Glaube und Vertrauen

Die entscheidende Situation kam damals, in der 11. Klasse, vor über 20 Jahren. Im Katholischen Religionsunterricht bei Herrn M., einem kleinen, runden und herzensguten Menschen, sollten wir das Glaubensbekenntnis auswendig lernen, um es aufsagen zu können. Ich sollte also meinen Glauben an Gott, seinen Sohn Jesus Christus und den Heiligen Geist laut bekennen. Das konnte ich nicht.

Natürlich hätte ich die Worte lernen können, aber laut vortragen, dagegen sperrten sich Kopf und Körper. Es wäre eine Lüge gewesen. Ich glaubte nicht an den Gott der Katholischen Kirche. Den Heiligen Geist hatte ich nie begriffen. Einzig Jesus konnte ich etwas abgewinnen, durch Sätze wie: „Was du nicht willst das man dir tu, das füg auch keinem andern zu.“ Doch ernsthaft zu glauben, dass Jesus von einer Jungfrau zur Welt gebracht worden war, das war für mich unmöglich.

Mit Voranschreiten der Pubertät war mein christlicher Glaube bereits ordentlich ins Wanken geraten. Wir Frauen sollten also schweigen. Wir waren grundsätzlich schlecht, alle, von Natur aus. Wir waren Schuld an der Vertreibung aus dem angeblichen Paradies, weil wir nach Erkenntnis strebten. Erkenntnisgewinn war also verwerflich?

Das angeordnete Aufsagen des Glaubensbekenntnisses war der Windhauch, der das Kartenhaus zum Einsturz brachte. Mein Wechsel vom Religions- in den Ethikunterricht funktionierte problemlos. Aus der Kirche ausgetreten bin ich dann später. Bisher ohne Bedauern.

Geprägt von christlichen Werten und der christlichen Kultur bin ich natürlich dennoch und auch das bedaure ich nicht.

Auf Reisen besuche ich gerne Kirchen und das nicht nur aus kunsthistorischem und ästhetischem Interesse, ich finde dort meist Ruhe und manchmal sogar spirituelle Energie. Und es gibt noch einen sehr persönlichen Grund für die Kirchenbesuche: meine Großmutter.

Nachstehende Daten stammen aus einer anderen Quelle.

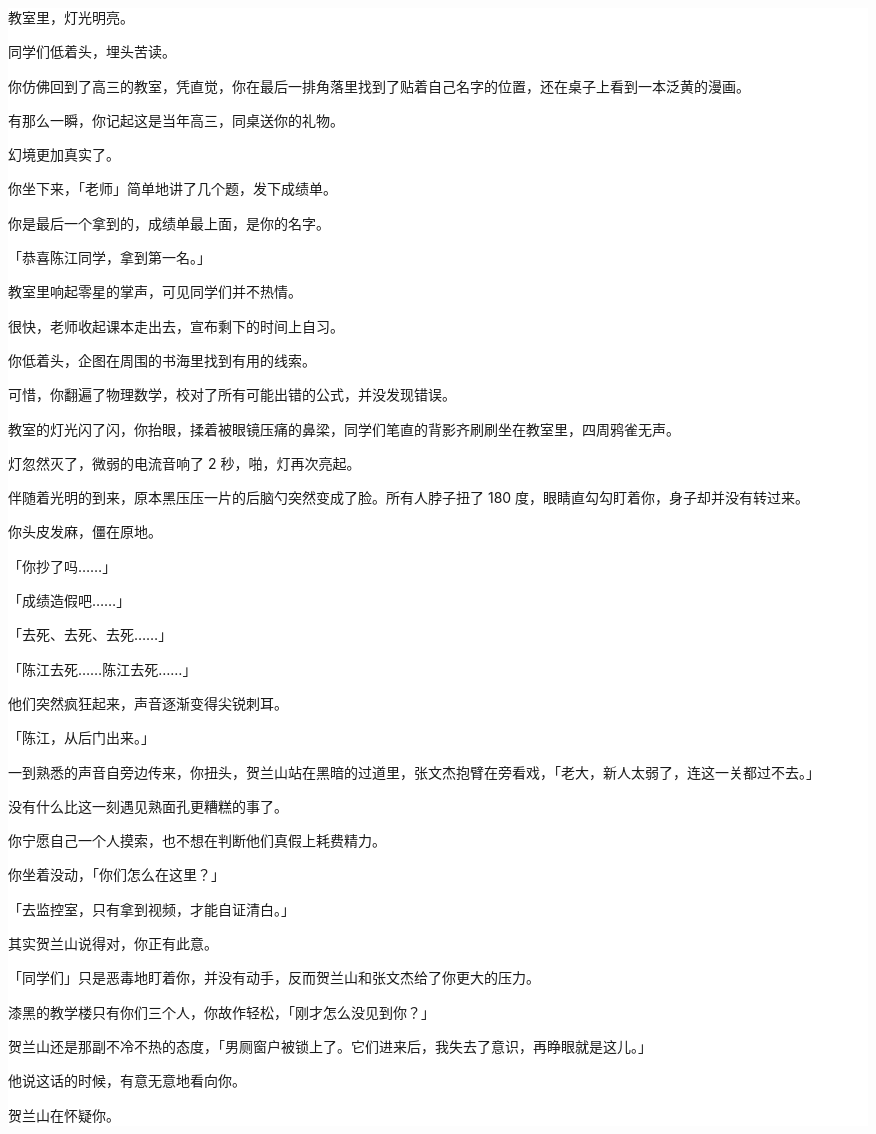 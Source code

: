 教室里，灯光明亮。

同学们低着头，埋头苦读。

你仿佛回到了高三的教室，凭直觉，你在最后一排角落里找到了贴着自己名字的位置，还在桌子上看到一本泛黄的漫画。

有那么一瞬，你记起这是当年高三，同桌送你的礼物。

幻境更加真实了。

你坐下来，「老师」简单地讲了几个题，发下成绩单。

你是最后一个拿到的，成绩单最上面，是你的名字。

「恭喜陈江同学，拿到第一名。」

教室里响起零星的掌声，可见同学们并不热情。

很快，老师收起课本走出去，宣布剩下的时间上自习。

你低着头，企图在周围的书海里找到有用的线索。

可惜，你翻遍了物理数学，校对了所有可能出错的公式，并没发现错误。

教室的灯光闪了闪，你抬眼，揉着被眼镜压痛的鼻梁，同学们笔直的背影齐刷刷坐在教室里，四周鸦雀无声。

灯忽然灭了，微弱的电流音响了 2 秒，啪，灯再次亮起。

伴随着光明的到来，原本黑压压一片的后脑勺突然变成了脸。所有人脖子扭了 180 度，眼睛直勾勾盯着你，身子却并没有转过来。

你头皮发麻，僵在原地。

「你抄了吗……」

「成绩造假吧……」

「去死、去死、去死……」

「陈江去死……陈江去死……」

他们突然疯狂起来，声音逐渐变得尖锐刺耳。

「陈江，从后门出来。」

一到熟悉的声音自旁边传来，你扭头，贺兰山站在黑暗的过道里，张文杰抱臂在旁看戏，「老大，新人太弱了，连这一关都过不去。」

没有什么比这一刻遇见熟面孔更糟糕的事了。

你宁愿自己一个人摸索，也不想在判断他们真假上耗费精力。

你坐着没动，「你们怎么在这里？」

「去监控室，只有拿到视频，才能自证清白。」

其实贺兰山说得对，你正有此意。

「同学们」只是恶毒地盯着你，并没有动手，反而贺兰山和张文杰给了你更大的压力。

漆黑的教学楼只有你们三个人，你故作轻松，「刚才怎么没见到你？」

贺兰山还是那副不冷不热的态度，「男厕窗户被锁上了。它们进来后，我失去了意识，再睁眼就是这儿。」

他说这话的时候，有意无意地看向你。

贺兰山在怀疑你。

Bei ihr habe ich als Grundschulkind viel Zeit verbracht, sie hat mittags für mich gekocht. Meine Großmutter hat mir immer das Gefühl gegeben, angenommen und geliebt zu sein. Sie war stolz auf ihr erstgeborenes Enkelkind und das hat sie stets alle wissen lassen. Meine Großmutter war nicht streng religiös und auch keine regelmäßige Kirchgängerin, aber gläubig war sie. Oft hat sie mir erzählt, wie sie in schweren Zeiten – und davon hatte es sicherlich viele gegeben – die Heilige Maria um Hilfe und Beistand gebeten hatte. Und danach ging es besser – oder zumindest ging es weiter.

Im Juni 2002 starb meine Großmutter und seitdem entzünde ich auf Reisen in Kirchen, in denen es möglich ist, eine Kerze, am liebsten am Marienaltar.

Meine Großmutter hat Maria vertraut und wurde nicht enttäuscht. Sie hat sich bei Maria sicher gefühlt. Und ich habe mich bei meiner Großmutter sicher gefühlt. Dafür bin ich ihr unendlich dankbar. Die kleinen Lichter sind mein Zeichen dafür.